とりあえず俺が襲われたのは偶然、たまたま2人が殴り合おうってところのちょうど間に俺の方が転移してきたって事だ。なんつータイミング。


右を見れば、俺がダンジョンに隔離した人達。左を見ればモグネコ族達。雰囲気的にも明らかに対立している構図となっている。


それぞれから俺の登場に対してのリアクションがあがっているが、モグネコ族は歓迎と困惑が半々、人間側からは嫌悪ムードが感じられる。


「勇者!勇者じゃねえか!」


ルルに張り倒されたタイショーが俺を見つけて声を荒らげる。


「てめぇ!てめぇだろぃ!人間を!てめぇ!どういう了見でい!?」


何回『てめぇ』って言うんだよ。興奮しすぎて全然文章になっていない。


「勇者だと!」


ミスティに倒された人が俺を見つけて声を荒らげる。


「勇者!貴様!貴様っ!こんな場所に!貴様!勇者!貴様ぁ!」


何回『貴様』って言うんだよ。なにこれ2人で俺を挟んで、新手の音ゲーか?


「なんだようるせえなぁ」

「黙らせるわ」


そう言うやいなやルルは鞘で躊躇なくタイショーを殴りつけた。

地面にめり込みピクピクと痙攣するタイショー。

こわっ、人ってこんなに躊躇いなく誰かを殴れるもんなんか?


「あなたも黙るです」

「きさ…はなっ!?はおあ!ほらは!」


ミスティは特に何かした様子は見えなかったが、反対側で騒いでいた男は急にアゴを抑えて悶えだした。

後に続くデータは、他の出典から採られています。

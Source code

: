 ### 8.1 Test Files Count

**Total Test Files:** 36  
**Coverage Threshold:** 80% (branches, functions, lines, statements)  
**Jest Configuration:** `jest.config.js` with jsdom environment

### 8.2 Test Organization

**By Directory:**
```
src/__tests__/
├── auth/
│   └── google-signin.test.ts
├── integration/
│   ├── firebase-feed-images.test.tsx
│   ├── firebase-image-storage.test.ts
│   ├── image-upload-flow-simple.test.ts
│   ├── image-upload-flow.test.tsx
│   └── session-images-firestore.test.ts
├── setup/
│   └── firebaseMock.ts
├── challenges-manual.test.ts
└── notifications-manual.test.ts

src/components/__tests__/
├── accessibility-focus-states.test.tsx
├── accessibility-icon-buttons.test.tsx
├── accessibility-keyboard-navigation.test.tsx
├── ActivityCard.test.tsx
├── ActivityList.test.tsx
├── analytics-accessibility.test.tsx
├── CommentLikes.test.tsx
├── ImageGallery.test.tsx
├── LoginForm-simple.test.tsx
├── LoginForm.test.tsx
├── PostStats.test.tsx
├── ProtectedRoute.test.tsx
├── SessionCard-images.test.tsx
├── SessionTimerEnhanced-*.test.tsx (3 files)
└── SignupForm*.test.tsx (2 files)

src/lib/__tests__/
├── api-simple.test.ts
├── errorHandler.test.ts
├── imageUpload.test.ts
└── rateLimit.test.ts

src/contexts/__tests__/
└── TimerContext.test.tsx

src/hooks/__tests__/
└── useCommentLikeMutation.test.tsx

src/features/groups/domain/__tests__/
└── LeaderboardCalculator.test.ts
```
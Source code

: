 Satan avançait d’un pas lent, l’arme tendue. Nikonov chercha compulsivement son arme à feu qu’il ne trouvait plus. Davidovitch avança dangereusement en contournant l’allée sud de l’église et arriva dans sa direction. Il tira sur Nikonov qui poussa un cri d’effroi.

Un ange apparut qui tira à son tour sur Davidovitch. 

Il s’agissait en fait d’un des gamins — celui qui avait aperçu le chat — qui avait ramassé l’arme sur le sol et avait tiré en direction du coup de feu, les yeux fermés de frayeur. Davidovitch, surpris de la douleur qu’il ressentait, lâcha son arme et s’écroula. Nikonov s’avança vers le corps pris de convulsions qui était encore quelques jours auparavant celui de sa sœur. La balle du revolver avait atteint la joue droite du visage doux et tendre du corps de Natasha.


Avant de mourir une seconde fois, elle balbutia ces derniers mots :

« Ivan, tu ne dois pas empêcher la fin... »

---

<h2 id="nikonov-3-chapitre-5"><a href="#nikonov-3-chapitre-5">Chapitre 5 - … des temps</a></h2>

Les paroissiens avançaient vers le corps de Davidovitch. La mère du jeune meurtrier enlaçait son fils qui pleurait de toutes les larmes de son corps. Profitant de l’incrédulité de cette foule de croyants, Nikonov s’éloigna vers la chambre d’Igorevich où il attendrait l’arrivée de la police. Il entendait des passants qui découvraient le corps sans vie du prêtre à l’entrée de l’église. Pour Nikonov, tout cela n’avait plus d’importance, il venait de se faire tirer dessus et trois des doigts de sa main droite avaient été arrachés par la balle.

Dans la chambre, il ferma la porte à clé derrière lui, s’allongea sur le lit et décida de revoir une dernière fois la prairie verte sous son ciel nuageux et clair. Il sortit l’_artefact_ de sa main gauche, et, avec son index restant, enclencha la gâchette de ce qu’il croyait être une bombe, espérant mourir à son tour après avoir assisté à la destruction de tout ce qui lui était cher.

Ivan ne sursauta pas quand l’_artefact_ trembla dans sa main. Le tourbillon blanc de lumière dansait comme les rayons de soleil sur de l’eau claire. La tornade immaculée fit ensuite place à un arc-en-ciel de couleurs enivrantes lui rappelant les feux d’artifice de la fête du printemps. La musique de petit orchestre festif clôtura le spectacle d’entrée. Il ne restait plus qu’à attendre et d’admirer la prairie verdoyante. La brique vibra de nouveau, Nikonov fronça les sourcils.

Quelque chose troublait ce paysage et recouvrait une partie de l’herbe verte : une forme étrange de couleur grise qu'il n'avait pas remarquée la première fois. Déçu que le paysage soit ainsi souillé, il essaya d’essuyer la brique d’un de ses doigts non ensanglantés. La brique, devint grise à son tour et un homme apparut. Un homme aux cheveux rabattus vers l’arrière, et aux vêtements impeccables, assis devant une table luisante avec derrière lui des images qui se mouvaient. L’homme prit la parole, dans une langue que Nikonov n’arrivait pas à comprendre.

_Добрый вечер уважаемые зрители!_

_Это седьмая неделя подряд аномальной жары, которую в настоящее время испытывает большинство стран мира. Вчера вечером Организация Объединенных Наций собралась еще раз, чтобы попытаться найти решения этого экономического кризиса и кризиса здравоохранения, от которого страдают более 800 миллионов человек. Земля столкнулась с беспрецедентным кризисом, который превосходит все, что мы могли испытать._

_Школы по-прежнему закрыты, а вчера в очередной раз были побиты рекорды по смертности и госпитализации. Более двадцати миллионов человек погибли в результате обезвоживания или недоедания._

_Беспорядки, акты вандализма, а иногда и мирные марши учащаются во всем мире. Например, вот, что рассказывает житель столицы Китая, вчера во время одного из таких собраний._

睨み合う両陣営を見渡して―――説明を求めるならこの人だろうな。


「で、村長、こりゃどういう状況だ?」

「勇者殿……それは…その、なんと言えばよいのやら」


村長は気まずそうに言い淀む。何か後ろめたい事でもあるんだろうか。


「全部………」


ルルにやられたタイショーが必死に体を起こしながら訴えてくる。


「全部…お前のせいだろうがぁ!お前が人族なんて連れてくるから!お前のせいで、ミケが襲われちまったんだろうが!」


それを聞いて、モグネコ族側にいるミケを見る。集団の中でも、ミケだけが人族に近い容姿をしているのですぐに目に留まった。ミケは俺と目が合うとビクリと体を震わせて大人の影に隠れた。


「そうなのか?」


村長に話を振る。


「………その通りですじゃ。それまでも小さな衝突はあったのじゃが、ミケの事があって、人族達が押しかけてきて、今に至っております」

「ちょっと、それじゃ私達が悪いみたいじゃない」


人族側から声を上げたのはシスターの格好をした女。たしか、教会に逃げ込もうとした時にアイリーと言い合ってた感じの悪い奴だ。


「こっちは怪我人がでてるのよ。奴隷種族が人間様に手を挙げて、もっともらしいこと言ってんじゃないわよ」

『そうだそうだー』『なにさまのつもりだー』


シスターに協調して後ろのやつらも好き勝手に野次を飛ばす。


「うるせー!てめぇらこそ何様のつもりでぃ!」


タイショーが言い返すが、こっちは同族からの後押しはない。モグネコ族達は耐えるように俯いて黙っている。



なんだろう

なんでモグネコ族は言い返さないんだ?

被害者なんだろう?

なのに好きかって言われて、なんで黙ってんだ?

絶対的な上下関係でもあるみたいに

我慢するのが当然のように


この光景はなんていうか―――――気持ち悪い



あぁそっか、ムカついてんだ俺。

一方的に好き勝手ほざいてるコイツらに腹が立ってんだ。

もしかしたら、そこまでされて黙り込んでるモグネコ族にもムカついてんのかもしれない。

なんか、自分でも自分の感情がよくわからない。

ただ、今この状況、この現状、この瞬間がたまらなく嫌だ、不愉快だ、イライラする。


「黙れ………………うるせぇつってんだろうが!?」


ストレスの限り、地面を蹴りつける。

怒りにも似た俺の心の内を吐き出すように周囲の至る所から尖った石柱が飛び出した。

その轟音にのまれて、さすがに全員が静まり返った。


「俺が話を聞く。代表者だけ残れ。それ以外は解散だ」


俺の声は全員に届いたと思うけど、誰も動こうとしない。特に人間側は、他の人がどう動くか伺うも誰も動かないから自分も動けないって様子だ。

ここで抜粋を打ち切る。